* TASK ITEM: From the records below, pull each line that has "preface".

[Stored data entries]
━━━
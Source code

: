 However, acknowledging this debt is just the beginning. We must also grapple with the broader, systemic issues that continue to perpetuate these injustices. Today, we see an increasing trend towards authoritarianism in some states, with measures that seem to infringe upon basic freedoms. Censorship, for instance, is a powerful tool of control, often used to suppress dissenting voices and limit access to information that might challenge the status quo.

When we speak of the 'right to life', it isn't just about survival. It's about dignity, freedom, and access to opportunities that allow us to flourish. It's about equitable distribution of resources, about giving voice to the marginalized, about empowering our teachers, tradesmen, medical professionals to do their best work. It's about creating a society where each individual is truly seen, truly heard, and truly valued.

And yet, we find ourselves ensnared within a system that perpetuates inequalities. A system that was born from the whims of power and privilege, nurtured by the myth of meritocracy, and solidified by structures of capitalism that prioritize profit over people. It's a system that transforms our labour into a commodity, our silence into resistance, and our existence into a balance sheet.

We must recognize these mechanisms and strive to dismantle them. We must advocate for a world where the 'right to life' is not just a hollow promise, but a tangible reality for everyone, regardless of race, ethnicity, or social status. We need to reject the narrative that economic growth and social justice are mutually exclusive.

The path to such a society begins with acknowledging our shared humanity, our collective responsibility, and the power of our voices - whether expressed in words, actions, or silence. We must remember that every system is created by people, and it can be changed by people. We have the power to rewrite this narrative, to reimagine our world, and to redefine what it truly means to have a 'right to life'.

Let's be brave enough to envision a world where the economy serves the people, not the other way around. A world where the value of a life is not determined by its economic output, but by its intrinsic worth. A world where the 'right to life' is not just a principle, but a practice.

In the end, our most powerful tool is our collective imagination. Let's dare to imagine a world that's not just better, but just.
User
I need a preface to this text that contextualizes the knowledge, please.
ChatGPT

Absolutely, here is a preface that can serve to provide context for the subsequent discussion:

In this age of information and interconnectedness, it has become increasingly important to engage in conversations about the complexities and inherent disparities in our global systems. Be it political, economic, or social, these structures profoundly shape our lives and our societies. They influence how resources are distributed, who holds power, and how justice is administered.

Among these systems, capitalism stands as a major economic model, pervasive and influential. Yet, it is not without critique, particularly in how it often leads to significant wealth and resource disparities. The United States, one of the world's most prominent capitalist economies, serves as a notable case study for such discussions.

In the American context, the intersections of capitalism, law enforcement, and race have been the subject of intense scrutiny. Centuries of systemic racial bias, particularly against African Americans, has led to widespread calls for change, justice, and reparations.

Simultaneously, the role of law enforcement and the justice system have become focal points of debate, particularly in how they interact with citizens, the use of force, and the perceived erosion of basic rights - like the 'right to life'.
━━━
* ANSWER:
I need a preface to this text that contextualizes the knowledge, please.
Absolutely, here is a preface that can serve to provide context for the subsequent discussion:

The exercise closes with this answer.